TASK STATEMENT = All lines between the one holding "of our tool." and the end of the material below, both ends included, should be restated exactly.

DATA RECORDS =
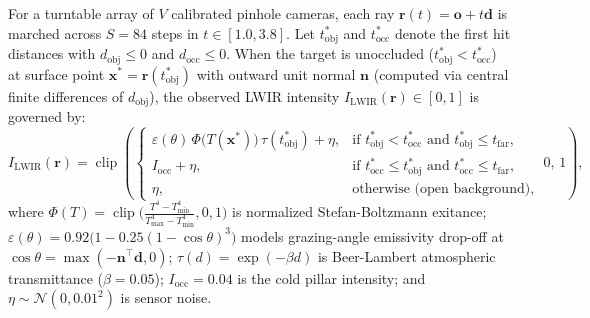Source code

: \documentclass[12pt,letterpaper]{article}
\begin{document}
For a turntable array of $V$ calibrated pinhole cameras, each ray $\mathbf{r}(t) = \mathbf{o} + t\mathbf{d}$ is marched across $S = 84$ steps in $t \in [1.0, 3.8]$. Let $t_{\text{obj}}^*$ and $t_{\text{occ}}^*$ denote the first hit distances with $d_{\text{obj}} \le 0$ and $d_{\text{occ}} \le 0$. When the target is unoccluded ($t_{\text{obj}}^* < t_{\text{occ}}^*$) at surface point $\mathbf{x}^* = \mathbf{r}(t_{\text{obj}}^*)$ with outward unit normal $\mathbf{n}$ (computed via central finite differences of $d_{\text{obj}}$), the observed LWIR intensity $I_{\text{LWIR}}(\mathbf{r}) \in [0, 1]$ is governed by:
\begin{equation}
  I_{\text{LWIR}}(\mathbf{r}) = \operatorname{clip}\!\left(
    \begin{cases}
      \varepsilon(\theta)\, \Phi\!\big(T(\mathbf{x}^*)\big)\, \tau(t_{\text{obj}}^*) + \eta, & \text{if } t_{\text{obj}}^* < t_{\text{occ}}^* \text{ and } t_{\text{obj}}^* \le t_{\text{far}}, \\[2pt]
      I_{\text{occ}} + \eta, & \text{if } t_{\text{occ}}^* \le t_{\text{obj}}^* \text{ and } t_{\text{occ}}^* \le t_{\text{far}}, \\[2pt]
      \eta, & \text{otherwise (open background)},
    \end{cases}
  \; 0,\, 1\right),
  \label{eq:lwir_radiative_transfer}
\end{equation}
where $\Phi(T) = \operatorname{clip}\!\big(\frac{T^4 - T_{\text{min}}^4}{T_{\text{max}}^4 - T_{\text{min}}^4}, 0, 1\big)$ is normalized Stefan-Boltzmann exitance; $\varepsilon(\theta) = 0.92\big(1 - 0.25(1 - \cos\theta)^3\big)$ models grazing-angle emissivity drop-off at $\cos\theta = \max(-\mathbf{n}^\top \mathbf{d}, 0)$; $\tau(d) = \exp(-\beta d)$ is Beer-Lambert atmospheric transmittance ($\beta = 0.05$); $I_{\text{occ}} = 0.04$ is the cold pillar intensity; and $\eta \sim \mathcal{N}(0, 0.01^2)$ is sensor noise.
\end{document}
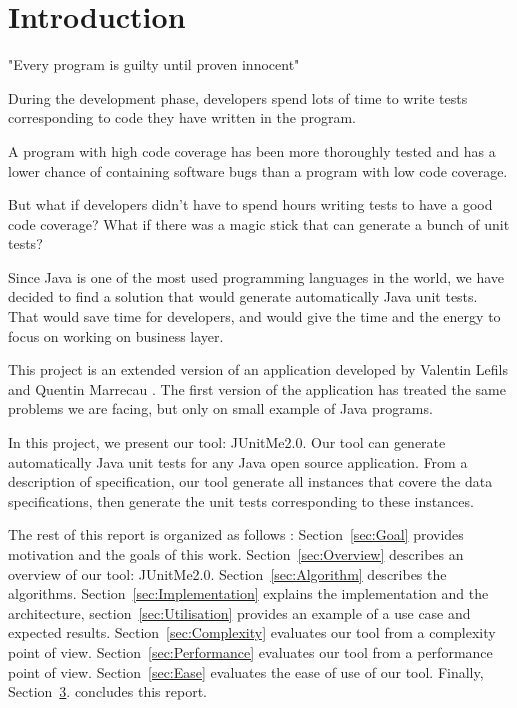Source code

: \chapter*{Introduction}
	\thispagestyle{introduction}
	"Every program is guilty until proven innocent"
	
	During the development phase, developers spend lots of time to write tests corresponding to code they have written in the program.
	
	A program with high code coverage has been more thoroughly tested and has a lower chance of containing software bugs than a program with low code coverage.\cite{CodeCoverage}
	
	But what if developers didn't have to spend hours writing tests to have a good code coverage? What if there was a magic stick that can generate a bunch of unit tests? 
	
Since Java is one of the most used programming languages in the world, we have decided to find a solution that would generate automatically Java unit tests. That would save time for developers, and would give the time and the energy to focus on working on business layer.

This project is an extended version of an application developed by Valentin Lefils and Quentin Marrecau \cite{JUnitMeRapport} \cite{JUnitMeGitHub} . The first version of the application has treated the same problems we are facing, but only on small example of Java programs.

In this project, we present our tool: JUnitMe2.0. Our tool can generate automatically Java unit tests for any Java open source application. From a description of specification, our tool generate all instances that covere the data specifications, then generate the unit tests corresponding to these instances.
  
The rest of this report is organized as follows : Section~\ref{sec:Goal} provides motivation and the goals of this work.
Section~\ref{sec:Overview} describes an overview of our tool: JUnitMe2.0.
Section~\ref{sec:Algorithm} describes the algorithms. Section~\ref{sec:Implementation} explains the implementation and the architecture, section~\ref{sec:Utilisation} provides an example of a use case and expected results.
Section~\ref{sec:Complexity} evaluates our tool from a complexity point of view. Section~\ref{sec:Performance} evaluates our tool from a performance point of view. Section~\ref{sec:Ease} evaluates the ease of use of our tool.
Finally, Section~\hyperref[ch:Conclusion]{3}. concludes this report.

EXPECTED ANSWER =
Section~\ref{sec:Complexity} evaluates our tool from a complexity point of view. Section~\ref{sec:Performance} evaluates our tool from a performance point of view. Section~\ref{sec:Ease} evaluates the ease of use of our tool.
Finally, Section~\hyperref[ch:Conclusion]{3}. concludes this report.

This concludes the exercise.